Astaxanthin (ATX), Mithramycin A (MIT) and 1-methyl-4-phenyl-pyridine ion (MPP⁺) effect on cell viability of PC12 cells. (A) The effect of MPP⁺ on cell viability in PC12 cells. The concentrations of MPP⁺ were 0, 125, 250, 500, 1000, and 2000 μmol/L (compared with the vehicle control group, ** p < 0.01); (B) The effect of ATX treatment on cell viability in PC12 cells. The concentrations of ATX were 0, 1.25, 2.5, 5, 10, and 20 μmol/L (compared with the vehicle control group, * p < 0.05, ** p < 0.01); (C) The effect of MIT treatment on cell viability in PC12 cells.
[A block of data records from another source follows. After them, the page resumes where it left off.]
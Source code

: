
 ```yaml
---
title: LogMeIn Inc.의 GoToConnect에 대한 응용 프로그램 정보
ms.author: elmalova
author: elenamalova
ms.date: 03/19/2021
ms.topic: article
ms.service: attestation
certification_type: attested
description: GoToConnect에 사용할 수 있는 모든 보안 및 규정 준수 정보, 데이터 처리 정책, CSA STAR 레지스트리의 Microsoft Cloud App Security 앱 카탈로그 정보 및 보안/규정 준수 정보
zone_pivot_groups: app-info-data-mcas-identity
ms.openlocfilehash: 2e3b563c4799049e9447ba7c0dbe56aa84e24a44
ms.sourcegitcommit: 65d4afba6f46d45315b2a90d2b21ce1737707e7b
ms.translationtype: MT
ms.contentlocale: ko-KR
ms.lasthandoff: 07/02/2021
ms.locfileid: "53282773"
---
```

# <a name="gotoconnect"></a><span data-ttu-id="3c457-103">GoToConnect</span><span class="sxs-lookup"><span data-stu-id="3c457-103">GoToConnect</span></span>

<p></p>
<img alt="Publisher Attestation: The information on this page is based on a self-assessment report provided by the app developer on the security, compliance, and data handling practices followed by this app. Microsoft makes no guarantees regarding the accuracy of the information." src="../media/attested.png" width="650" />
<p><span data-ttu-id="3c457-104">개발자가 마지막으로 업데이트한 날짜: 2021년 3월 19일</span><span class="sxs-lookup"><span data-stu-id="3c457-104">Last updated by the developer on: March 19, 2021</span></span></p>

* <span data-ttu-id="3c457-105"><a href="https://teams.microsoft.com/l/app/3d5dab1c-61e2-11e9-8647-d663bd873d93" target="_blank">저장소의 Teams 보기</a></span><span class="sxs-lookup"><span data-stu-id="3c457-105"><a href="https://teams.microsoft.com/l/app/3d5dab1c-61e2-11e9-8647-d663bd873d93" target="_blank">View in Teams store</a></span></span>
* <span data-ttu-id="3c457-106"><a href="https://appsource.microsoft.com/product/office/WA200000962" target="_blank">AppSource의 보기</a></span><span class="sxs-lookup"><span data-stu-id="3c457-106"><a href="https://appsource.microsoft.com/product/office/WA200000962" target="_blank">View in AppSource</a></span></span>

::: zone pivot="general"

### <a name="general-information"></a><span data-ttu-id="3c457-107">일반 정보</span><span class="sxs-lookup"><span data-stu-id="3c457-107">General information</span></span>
The concentrations of MIT were 0, 0.045, 0.09, 0.18, 0.36, and 0.72 μmol/L (compared with the vehicle control group, * p < 0.05, ** p < 0.01); (D) The effect of various treatments on cell viability. The groups were Con (control group), P (MPP⁺ 500 μmol/L group), M + P (MIT 0.36 μmol/L and MPP⁺ 500 μmol/L group), A + P (ATX 10 μmol/L and MPP⁺ 500 μmol/L group), M + A + P (MIT 0.36 μmol/L and ATX 10 μmol/L and MPP⁺ 500 μmol/L group). Viabilities were compared with the vehicle control group (* p < 0.05, ** p < 0.01) or compared with the MPP⁺ group (^# p < 0.01).